> WHAT NEEDS TO BE DONE: The entire listing is to be repeated verbatim.

> RECORDS PROVIDED:

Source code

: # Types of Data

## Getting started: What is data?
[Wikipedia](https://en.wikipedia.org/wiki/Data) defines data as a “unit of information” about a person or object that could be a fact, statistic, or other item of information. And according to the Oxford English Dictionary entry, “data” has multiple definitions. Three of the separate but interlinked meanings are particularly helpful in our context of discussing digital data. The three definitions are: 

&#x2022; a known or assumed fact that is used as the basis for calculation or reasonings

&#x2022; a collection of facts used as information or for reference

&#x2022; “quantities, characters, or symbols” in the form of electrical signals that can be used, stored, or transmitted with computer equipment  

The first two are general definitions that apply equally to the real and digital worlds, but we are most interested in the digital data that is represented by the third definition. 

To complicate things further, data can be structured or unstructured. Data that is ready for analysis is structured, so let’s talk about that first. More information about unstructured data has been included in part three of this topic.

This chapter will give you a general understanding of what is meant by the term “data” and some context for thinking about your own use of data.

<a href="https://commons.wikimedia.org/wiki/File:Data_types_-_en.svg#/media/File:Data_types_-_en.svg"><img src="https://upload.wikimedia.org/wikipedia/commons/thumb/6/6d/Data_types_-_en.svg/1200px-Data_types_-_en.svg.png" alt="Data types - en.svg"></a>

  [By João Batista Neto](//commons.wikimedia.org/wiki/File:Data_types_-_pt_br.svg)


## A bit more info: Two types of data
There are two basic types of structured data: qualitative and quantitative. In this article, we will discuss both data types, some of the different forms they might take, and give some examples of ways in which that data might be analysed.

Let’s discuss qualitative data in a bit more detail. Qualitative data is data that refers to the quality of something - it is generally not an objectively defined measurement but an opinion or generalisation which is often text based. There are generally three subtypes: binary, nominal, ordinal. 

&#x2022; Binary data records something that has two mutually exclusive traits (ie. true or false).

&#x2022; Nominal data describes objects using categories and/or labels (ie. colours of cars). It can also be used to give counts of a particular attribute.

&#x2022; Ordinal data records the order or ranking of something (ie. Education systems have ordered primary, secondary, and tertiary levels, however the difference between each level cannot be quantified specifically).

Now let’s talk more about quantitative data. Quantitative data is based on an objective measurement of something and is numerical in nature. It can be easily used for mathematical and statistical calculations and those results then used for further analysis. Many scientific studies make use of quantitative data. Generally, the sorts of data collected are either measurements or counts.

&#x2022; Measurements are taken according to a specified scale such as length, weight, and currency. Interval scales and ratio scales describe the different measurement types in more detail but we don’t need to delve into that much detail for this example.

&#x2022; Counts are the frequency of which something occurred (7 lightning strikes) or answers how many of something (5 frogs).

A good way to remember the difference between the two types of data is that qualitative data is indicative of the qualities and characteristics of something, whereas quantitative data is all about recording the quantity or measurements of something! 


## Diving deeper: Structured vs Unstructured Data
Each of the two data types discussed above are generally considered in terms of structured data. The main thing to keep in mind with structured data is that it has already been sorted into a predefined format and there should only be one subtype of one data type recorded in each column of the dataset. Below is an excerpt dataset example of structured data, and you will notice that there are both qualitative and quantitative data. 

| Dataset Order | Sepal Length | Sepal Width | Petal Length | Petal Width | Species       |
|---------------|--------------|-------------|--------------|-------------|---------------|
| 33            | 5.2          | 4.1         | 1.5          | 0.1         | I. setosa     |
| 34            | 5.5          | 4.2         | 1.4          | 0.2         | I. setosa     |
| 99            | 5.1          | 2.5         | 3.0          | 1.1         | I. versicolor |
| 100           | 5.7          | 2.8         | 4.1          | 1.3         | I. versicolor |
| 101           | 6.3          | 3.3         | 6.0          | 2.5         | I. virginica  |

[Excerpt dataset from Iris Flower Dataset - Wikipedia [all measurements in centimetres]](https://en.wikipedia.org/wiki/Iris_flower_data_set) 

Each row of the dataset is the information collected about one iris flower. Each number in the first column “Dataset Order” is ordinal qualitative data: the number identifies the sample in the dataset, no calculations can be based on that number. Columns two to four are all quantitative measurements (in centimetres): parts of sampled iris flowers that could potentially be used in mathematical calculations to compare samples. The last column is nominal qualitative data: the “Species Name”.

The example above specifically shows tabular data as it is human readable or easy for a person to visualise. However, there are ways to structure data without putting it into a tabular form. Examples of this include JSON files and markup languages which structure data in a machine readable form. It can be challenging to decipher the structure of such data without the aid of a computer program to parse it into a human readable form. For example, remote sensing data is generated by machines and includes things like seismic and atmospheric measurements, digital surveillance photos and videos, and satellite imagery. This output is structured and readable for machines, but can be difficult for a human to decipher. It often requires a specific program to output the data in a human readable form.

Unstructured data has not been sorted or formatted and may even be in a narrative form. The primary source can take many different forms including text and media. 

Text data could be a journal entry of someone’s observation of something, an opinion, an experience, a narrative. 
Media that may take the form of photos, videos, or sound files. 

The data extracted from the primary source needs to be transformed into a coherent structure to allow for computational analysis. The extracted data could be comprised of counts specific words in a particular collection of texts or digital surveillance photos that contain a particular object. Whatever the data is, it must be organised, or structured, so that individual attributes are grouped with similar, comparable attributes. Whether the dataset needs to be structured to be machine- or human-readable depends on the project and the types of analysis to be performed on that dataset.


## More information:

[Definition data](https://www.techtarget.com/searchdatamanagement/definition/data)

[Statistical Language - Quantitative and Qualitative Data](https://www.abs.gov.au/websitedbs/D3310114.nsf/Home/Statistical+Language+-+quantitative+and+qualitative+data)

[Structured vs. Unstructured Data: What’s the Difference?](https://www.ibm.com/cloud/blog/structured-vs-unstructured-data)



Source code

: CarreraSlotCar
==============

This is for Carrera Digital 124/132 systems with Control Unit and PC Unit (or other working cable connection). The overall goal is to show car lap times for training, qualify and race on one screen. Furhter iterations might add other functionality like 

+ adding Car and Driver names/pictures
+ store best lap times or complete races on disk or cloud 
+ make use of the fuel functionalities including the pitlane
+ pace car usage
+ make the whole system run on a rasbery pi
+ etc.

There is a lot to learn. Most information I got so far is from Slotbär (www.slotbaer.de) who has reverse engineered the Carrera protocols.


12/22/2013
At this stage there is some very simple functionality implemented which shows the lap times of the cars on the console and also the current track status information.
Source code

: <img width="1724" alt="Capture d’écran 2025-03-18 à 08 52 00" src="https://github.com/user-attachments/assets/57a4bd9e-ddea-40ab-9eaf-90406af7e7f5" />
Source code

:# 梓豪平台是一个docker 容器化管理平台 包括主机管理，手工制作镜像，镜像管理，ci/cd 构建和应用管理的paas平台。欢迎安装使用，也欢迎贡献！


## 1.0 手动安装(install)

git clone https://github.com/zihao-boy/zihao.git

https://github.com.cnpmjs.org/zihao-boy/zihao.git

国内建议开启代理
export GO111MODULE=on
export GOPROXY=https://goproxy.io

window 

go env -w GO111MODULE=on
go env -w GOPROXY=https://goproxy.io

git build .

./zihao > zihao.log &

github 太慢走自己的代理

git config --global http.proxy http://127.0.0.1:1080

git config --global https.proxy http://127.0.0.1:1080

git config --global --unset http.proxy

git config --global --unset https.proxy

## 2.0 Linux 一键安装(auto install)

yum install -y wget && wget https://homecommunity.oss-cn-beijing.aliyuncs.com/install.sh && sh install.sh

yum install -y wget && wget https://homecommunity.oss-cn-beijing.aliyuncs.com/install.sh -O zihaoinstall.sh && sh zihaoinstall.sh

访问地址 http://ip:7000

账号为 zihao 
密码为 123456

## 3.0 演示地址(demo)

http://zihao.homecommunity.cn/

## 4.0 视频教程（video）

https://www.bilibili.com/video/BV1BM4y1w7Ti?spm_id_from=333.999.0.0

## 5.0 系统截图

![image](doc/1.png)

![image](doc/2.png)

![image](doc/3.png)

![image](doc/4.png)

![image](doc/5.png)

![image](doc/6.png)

> RESPONSE TO THE EXERCISE:
Source code

: # Types of Data

## Getting started: What is data?
[Wikipedia](https://en.wikipedia.org/wiki/Data) defines data as a “unit of information” about a person or object that could be a fact, statistic, or other item of information. And according to the Oxford English Dictionary entry, “data” has multiple definitions. Three of the separate but interlinked meanings are particularly helpful in our context of discussing digital data. The three definitions are: 

&#x2022; a known or assumed fact that is used as the basis for calculation or reasonings

&#x2022; a collection of facts used as information or for reference

&#x2022; “quantities, characters, or symbols” in the form of electrical signals that can be used, stored, or transmitted with computer equipment  

The first two are general definitions that apply equally to the real and digital worlds, but we are most interested in the digital data that is represented by the third definition. 

To complicate things further, data can be structured or unstructured. Data that is ready for analysis is structured, so let’s talk about that first. More information about unstructured data has been included in part three of this topic.

This chapter will give you a general understanding of what is meant by the term “data” and some context for thinking about your own use of data.

<a href="https://commons.wikimedia.org/wiki/File:Data_types_-_en.svg#/media/File:Data_types_-_en.svg"><img src="https://upload.wikimedia.org/wikipedia/commons/thumb/6/6d/Data_types_-_en.svg/1200px-Data_types_-_en.svg.png" alt="Data types - en.svg"></a>

  [By João Batista Neto](//commons.wikimedia.org/wiki/File:Data_types_-_pt_br.svg)


## A bit more info: Two types of data
There are two basic types of structured data: qualitative and quantitative. In this article, we will discuss both data types, some of the different forms they might take, and give some examples of ways in which that data might be analysed.

Let’s discuss qualitative data in a bit more detail. Qualitative data is data that refers to the quality of something - it is generally not an objectively defined measurement but an opinion or generalisation which is often text based. There are generally three subtypes: binary, nominal, ordinal. 

&#x2022; Binary data records something that has two mutually exclusive traits (ie. true or false).

&#x2022; Nominal data describes objects using categories and/or labels (ie. colours of cars). It can also be used to give counts of a particular attribute.

&#x2022; Ordinal data records the order or ranking of something (ie. Education systems have ordered primary, secondary, and tertiary levels, however the difference between each level cannot be quantified specifically).

Now let’s talk more about quantitative data. Quantitative data is based on an objective measurement of something and is numerical in nature. It can be easily used for mathematical and statistical calculations and those results then used for further analysis. Many scientific studies make use of quantitative data. Generally, the sorts of data collected are either measurements or counts.

&#x2022; Measurements are taken according to a specified scale such as length, weight, and currency. Interval scales and ratio scales describe the different measurement types in more detail but we don’t need to delve into that much detail for this example.

&#x2022; Counts are the frequency of which something occurred (7 lightning strikes) or answers how many of something (5 frogs).

A good way to remember the difference between the two types of data is that qualitative data is indicative of the qualities and characteristics of something, whereas quantitative data is all about recording the quantity or measurements of something! 


## Diving deeper: Structured vs Unstructured Data
Each of the two data types discussed above are generally considered in terms of structured data. The main thing to keep in mind with structured data is that it has already been sorted into a predefined format and there should only be one subtype of one data type recorded in each column of the dataset. Below is an excerpt dataset example of structured data, and you will notice that there are both qualitative and quantitative data. 

| Dataset Order | Sepal Length | Sepal Width | Petal Length | Petal Width | Species       |
|---------------|--------------|-------------|--------------|-------------|---------------|
| 33            | 5.2          | 4.1         | 1.5          | 0.1         | I. setosa     |
| 34            | 5.5          | 4.2         | 1.4          | 0.2         | I. setosa     |
| 99            | 5.1          | 2.5         | 3.0          | 1.1         | I. versicolor |
| 100           | 5.7          | 2.8         | 4.1          | 1.3         | I. versicolor |
| 101           | 6.3          | 3.3         | 6.0          | 2.5         | I. virginica  |

[Excerpt dataset from Iris Flower Dataset - Wikipedia [all measurements in centimetres]](https://en.wikipedia.org/wiki/Iris_flower_data_set) 

Each row of the dataset is the information collected about one iris flower. Each number in the first column “Dataset Order” is ordinal qualitative data: the number identifies the sample in the dataset, no calculations can be based on that number. Columns two to four are all quantitative measurements (in centimetres): parts of sampled iris flowers that could potentially be used in mathematical calculations to compare samples. The last column is nominal qualitative data: the “Species Name”.

The example above specifically shows tabular data as it is human readable or easy for a person to visualise. However, there are ways to structure data without putting it into a tabular form. Examples of this include JSON files and markup languages which structure data in a machine readable form. It can be challenging to decipher the structure of such data without the aid of a computer program to parse it into a human readable form. For example, remote sensing data is generated by machines and includes things like seismic and atmospheric measurements, digital surveillance photos and videos, and satellite imagery. This output is structured and readable for machines, but can be difficult for a human to decipher. It often requires a specific program to output the data in a human readable form.

Unstructured data has not been sorted or formatted and may even be in a narrative form. The primary source can take many different forms including text and media. 

Text data could be a journal entry of someone’s observation of something, an opinion, an experience, a narrative. 
Media that may take the form of photos, videos, or sound files. 

The data extracted from the primary source needs to be transformed into a coherent structure to allow for computational analysis. The extracted data could be comprised of counts specific words in a particular collection of texts or digital surveillance photos that contain a particular object. Whatever the data is, it must be organised, or structured, so that individual attributes are grouped with similar, comparable attributes. Whether the dataset needs to be structured to be machine- or human-readable depends on the project and the types of analysis to be performed on that dataset.


## More information:

[Definition data](https://www.techtarget.com/searchdatamanagement/definition/data)

[Statistical Language - Quantitative and Qualitative Data](https://www.abs.gov.au/websitedbs/D3310114.nsf/Home/Statistical+Language+-+quantitative+and+qualitative+data)

[Structured vs. Unstructured Data: What’s the Difference?](https://www.ibm.com/cloud/blog/structured-vs-unstructured-data)



Source code

: CarreraSlotCar
==============

This is for Carrera Digital 124/132 systems with Control Unit and PC Unit (or other working cable connection). The overall goal is to show car lap times for training, qualify and race on one screen. Furhter iterations might add other functionality like 

+ adding Car and Driver names/pictures
+ store best lap times or complete races on disk or cloud 
+ make use of the fuel functionalities including the pitlane
+ pace car usage
+ make the whole system run on a rasbery pi
+ etc.

There is a lot to learn. Most information I got so far is from Slotbär (www.slotbaer.de) who has reverse engineered the Carrera protocols.


12/22/2013
At this stage there is some very simple functionality implemented which shows the lap times of the cars on the console and also the current track status information.
Source code

: <img width="1724" alt="Capture d’écran 2025-03-18 à 08 52 00" src="https://github.com/user-attachments/assets/57a4bd9e-ddea-40ab-9eaf-90406af7e7f5" />
Source code

:# 梓豪平台是一个docker 容器化管理平台 包括主机管理，手工制作镜像，镜像管理，ci/cd 构建和应用管理的paas平台。欢迎安装使用，也欢迎贡献！


## 1.0 手动安装(install)

git clone https://github.com/zihao-boy/zihao.git

https://github.com.cnpmjs.org/zihao-boy/zihao.git

国内建议开启代理
export GO111MODULE=on
export GOPROXY=https://goproxy.io

window 

go env -w GO111MODULE=on
go env -w GOPROXY=https://goproxy.io

git build .

./zihao > zihao.log &

github 太慢走自己的代理

git config --global http.proxy http://127.0.0.1:1080

git config --global https.proxy http://127.0.0.1:1080

git config --global --unset http.proxy

git config --global --unset https.proxy

## 2.0 Linux 一键安装(auto install)

yum install -y wget && wget https://homecommunity.oss-cn-beijing.aliyuncs.com/install.sh && sh install.sh

yum install -y wget && wget https://homecommunity.oss-cn-beijing.aliyuncs.com/install.sh -O zihaoinstall.sh && sh zihaoinstall.sh

访问地址 http://ip:7000

账号为 zihao 
密码为 123456

## 3.0 演示地址(demo)

http://zihao.homecommunity.cn/

## 4.0 视频教程（video）

https://www.bilibili.com/video/BV1BM4y1w7Ti?spm_id_from=333.999.0.0

## 5.0 系统截图

![image](doc/1.png)

![image](doc/2.png)

![image](doc/3.png)

![image](doc/4.png)

![image](doc/5.png)

![image](doc/6.png)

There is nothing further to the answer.